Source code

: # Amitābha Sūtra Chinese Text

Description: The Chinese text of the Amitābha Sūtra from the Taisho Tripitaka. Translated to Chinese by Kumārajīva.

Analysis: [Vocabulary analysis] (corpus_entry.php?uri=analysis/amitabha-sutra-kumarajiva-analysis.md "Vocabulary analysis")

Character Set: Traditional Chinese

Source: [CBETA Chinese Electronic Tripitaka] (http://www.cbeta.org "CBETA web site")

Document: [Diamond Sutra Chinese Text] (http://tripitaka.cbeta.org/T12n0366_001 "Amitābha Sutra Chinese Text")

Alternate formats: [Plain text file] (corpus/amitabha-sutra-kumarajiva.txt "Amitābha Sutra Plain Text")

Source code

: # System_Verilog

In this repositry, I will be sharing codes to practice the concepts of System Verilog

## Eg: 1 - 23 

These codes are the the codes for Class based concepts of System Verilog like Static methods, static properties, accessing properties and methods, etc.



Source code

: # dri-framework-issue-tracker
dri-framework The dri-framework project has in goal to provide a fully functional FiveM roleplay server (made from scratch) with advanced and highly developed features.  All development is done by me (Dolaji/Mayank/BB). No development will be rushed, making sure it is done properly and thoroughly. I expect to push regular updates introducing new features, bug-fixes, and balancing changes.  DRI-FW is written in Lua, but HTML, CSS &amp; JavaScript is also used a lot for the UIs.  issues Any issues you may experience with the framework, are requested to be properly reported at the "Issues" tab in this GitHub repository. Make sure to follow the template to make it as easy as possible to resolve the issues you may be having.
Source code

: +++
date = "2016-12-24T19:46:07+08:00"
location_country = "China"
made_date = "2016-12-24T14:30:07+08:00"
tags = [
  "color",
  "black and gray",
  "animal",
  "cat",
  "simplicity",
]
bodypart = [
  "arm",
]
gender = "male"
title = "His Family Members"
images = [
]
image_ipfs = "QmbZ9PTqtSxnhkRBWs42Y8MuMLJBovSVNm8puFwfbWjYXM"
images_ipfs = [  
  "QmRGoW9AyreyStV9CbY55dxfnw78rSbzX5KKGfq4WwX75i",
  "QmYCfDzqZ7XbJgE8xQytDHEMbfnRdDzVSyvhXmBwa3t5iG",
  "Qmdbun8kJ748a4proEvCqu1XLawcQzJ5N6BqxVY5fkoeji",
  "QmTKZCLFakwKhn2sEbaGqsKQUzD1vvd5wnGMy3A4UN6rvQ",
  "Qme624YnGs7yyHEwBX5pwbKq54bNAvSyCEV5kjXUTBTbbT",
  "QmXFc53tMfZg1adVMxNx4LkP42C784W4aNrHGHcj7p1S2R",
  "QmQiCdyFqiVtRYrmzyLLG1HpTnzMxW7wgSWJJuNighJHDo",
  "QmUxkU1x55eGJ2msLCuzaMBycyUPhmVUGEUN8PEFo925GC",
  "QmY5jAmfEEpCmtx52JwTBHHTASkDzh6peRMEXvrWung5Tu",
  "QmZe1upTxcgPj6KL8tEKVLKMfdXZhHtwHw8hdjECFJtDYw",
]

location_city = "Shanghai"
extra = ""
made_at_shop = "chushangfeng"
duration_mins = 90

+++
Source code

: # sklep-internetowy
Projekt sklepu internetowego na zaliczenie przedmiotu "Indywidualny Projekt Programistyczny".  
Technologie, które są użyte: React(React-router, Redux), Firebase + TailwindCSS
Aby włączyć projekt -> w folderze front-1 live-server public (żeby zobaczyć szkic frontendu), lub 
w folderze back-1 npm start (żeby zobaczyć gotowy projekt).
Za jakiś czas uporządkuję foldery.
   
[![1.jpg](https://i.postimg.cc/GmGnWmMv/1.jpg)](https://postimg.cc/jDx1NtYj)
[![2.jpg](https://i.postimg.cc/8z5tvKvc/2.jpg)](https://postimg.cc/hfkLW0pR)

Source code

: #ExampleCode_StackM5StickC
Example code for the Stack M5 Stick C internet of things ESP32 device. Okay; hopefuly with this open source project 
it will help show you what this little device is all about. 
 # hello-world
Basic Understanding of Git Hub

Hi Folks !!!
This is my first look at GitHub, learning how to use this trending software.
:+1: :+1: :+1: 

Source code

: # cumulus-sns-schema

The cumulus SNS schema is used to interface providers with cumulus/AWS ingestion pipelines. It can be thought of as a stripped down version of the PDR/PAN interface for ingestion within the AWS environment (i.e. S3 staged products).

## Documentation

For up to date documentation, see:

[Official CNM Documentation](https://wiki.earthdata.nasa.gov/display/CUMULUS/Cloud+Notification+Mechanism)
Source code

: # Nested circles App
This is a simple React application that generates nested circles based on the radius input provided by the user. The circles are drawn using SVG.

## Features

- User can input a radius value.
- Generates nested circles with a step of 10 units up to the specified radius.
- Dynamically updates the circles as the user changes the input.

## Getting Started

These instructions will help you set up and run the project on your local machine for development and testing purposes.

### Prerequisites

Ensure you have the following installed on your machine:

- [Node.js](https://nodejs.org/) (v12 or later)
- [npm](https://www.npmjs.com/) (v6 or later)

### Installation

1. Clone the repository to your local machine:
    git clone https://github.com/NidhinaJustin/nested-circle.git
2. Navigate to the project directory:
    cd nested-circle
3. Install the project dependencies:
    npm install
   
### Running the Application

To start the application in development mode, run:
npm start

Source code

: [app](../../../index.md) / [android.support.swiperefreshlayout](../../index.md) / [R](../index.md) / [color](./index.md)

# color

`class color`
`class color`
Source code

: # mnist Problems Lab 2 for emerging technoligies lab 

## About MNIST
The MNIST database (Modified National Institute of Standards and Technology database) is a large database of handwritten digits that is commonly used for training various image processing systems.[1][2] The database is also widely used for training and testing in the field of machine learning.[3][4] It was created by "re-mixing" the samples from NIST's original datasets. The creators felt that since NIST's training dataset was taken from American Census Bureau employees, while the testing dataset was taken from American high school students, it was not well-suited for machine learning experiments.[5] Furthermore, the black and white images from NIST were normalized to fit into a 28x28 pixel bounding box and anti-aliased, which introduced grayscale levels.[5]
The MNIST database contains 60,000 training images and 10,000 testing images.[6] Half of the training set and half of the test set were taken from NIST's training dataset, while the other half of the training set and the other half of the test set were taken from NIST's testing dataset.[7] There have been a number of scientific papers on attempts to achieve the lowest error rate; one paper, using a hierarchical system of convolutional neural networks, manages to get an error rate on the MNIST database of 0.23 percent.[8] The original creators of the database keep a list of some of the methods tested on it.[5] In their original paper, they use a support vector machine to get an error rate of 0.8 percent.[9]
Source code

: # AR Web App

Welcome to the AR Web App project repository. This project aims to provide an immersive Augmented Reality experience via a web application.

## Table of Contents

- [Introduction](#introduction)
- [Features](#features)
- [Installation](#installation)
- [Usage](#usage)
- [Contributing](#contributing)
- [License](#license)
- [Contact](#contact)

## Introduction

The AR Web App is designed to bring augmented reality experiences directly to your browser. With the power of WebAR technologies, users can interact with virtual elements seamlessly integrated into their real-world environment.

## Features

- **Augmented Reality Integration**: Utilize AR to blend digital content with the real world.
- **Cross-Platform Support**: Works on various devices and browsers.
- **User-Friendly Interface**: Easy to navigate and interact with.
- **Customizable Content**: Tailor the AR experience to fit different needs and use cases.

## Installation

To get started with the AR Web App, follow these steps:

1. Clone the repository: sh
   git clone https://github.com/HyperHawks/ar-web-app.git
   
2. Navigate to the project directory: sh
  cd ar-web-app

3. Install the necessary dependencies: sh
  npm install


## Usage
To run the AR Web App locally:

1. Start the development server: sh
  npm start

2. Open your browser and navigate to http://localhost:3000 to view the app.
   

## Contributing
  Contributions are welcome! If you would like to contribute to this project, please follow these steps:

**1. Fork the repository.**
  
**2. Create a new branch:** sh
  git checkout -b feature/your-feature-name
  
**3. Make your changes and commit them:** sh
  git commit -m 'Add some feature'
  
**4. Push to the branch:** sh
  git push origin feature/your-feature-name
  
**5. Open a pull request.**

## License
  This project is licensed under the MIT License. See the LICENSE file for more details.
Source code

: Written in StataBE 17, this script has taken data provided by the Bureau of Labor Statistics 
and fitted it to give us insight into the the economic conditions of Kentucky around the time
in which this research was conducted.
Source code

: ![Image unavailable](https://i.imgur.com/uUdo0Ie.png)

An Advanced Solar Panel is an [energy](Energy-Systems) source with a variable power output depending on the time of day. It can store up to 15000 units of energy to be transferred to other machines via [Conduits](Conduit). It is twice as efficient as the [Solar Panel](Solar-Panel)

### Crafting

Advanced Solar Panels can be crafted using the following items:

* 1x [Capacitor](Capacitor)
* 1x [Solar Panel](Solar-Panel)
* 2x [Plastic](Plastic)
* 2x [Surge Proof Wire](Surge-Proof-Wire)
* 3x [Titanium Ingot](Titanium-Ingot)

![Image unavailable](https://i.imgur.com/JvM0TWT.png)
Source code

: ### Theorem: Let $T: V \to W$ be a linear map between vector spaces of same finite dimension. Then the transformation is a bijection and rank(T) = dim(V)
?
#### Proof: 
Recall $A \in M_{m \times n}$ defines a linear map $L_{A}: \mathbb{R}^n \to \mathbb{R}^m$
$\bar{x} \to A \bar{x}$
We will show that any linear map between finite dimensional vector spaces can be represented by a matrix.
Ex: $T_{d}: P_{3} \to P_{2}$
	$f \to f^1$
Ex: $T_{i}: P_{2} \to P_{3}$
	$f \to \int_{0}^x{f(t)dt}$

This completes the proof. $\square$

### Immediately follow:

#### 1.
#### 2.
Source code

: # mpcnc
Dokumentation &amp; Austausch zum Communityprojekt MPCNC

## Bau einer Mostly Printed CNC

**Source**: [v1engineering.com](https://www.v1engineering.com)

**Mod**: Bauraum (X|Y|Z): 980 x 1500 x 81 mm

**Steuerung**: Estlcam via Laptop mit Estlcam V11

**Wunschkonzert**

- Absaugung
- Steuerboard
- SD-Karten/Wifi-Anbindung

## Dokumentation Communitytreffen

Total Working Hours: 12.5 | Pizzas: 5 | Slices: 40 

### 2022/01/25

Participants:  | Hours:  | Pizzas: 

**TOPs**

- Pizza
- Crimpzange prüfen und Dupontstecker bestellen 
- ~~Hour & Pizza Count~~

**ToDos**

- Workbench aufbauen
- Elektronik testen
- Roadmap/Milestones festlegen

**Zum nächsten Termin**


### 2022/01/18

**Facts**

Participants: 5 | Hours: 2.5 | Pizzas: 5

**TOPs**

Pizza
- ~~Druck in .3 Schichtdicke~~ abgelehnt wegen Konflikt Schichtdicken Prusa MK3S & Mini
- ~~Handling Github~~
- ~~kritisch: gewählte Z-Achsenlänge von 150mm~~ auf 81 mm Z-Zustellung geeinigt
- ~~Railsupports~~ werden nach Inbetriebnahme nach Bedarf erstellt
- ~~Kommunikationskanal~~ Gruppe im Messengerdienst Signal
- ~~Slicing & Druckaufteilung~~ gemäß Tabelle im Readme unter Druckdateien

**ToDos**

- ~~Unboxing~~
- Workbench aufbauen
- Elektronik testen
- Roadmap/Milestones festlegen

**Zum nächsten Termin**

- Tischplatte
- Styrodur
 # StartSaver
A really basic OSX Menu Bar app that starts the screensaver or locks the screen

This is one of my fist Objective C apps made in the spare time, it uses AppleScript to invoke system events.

----

- [Exercise aim] Across the material, how many lines contain the word "Make"? Only the number is wanted.

- [Solution to this problem] 2